→ **Task prompt**
State how many lines in the entries below include the string "WHERE", and give nothing beyond that number.

[Start of section]

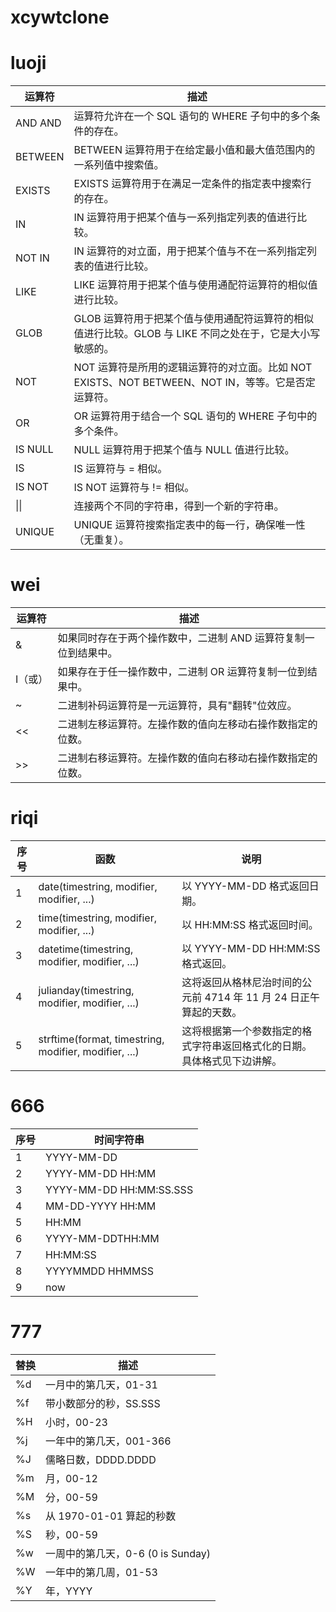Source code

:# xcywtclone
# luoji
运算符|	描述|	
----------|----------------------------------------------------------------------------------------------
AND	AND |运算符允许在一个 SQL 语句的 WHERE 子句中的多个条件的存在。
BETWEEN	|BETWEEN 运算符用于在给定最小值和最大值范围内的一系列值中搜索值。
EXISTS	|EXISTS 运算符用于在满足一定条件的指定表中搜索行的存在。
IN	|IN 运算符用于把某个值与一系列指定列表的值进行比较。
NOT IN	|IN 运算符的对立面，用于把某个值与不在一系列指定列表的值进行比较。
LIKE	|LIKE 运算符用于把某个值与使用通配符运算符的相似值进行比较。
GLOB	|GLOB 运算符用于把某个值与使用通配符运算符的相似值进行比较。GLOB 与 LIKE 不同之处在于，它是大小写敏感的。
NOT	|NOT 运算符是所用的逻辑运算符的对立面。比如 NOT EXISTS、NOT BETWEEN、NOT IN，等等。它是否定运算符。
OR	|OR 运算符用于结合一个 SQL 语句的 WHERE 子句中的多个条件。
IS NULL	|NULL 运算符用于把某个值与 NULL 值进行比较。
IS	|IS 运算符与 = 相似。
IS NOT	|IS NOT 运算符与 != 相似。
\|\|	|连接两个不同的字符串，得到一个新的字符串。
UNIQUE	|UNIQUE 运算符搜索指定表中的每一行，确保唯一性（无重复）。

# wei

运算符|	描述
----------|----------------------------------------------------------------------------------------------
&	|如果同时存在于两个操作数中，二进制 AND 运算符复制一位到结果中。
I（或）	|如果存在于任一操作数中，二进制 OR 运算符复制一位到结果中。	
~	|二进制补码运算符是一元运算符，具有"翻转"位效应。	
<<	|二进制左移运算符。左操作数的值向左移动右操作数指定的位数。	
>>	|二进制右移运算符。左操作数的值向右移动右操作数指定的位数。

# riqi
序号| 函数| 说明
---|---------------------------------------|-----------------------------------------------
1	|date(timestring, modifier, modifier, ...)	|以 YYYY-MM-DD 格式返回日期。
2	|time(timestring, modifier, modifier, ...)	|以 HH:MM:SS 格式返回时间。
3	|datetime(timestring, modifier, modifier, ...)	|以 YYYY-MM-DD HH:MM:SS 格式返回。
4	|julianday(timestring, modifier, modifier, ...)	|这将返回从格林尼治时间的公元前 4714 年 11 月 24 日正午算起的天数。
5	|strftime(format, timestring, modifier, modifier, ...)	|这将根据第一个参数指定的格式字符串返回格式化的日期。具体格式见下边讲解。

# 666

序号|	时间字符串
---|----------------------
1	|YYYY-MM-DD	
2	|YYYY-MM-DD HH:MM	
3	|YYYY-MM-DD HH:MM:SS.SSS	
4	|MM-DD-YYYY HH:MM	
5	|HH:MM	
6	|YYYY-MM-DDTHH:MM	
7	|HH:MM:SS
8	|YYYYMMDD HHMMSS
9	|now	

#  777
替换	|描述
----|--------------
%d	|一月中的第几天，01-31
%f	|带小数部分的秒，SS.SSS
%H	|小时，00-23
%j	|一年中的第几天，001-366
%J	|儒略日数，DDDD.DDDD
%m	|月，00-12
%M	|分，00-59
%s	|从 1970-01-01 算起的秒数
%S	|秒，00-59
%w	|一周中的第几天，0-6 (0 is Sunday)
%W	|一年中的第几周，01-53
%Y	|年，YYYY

[End of section]

→ **Written answer**
2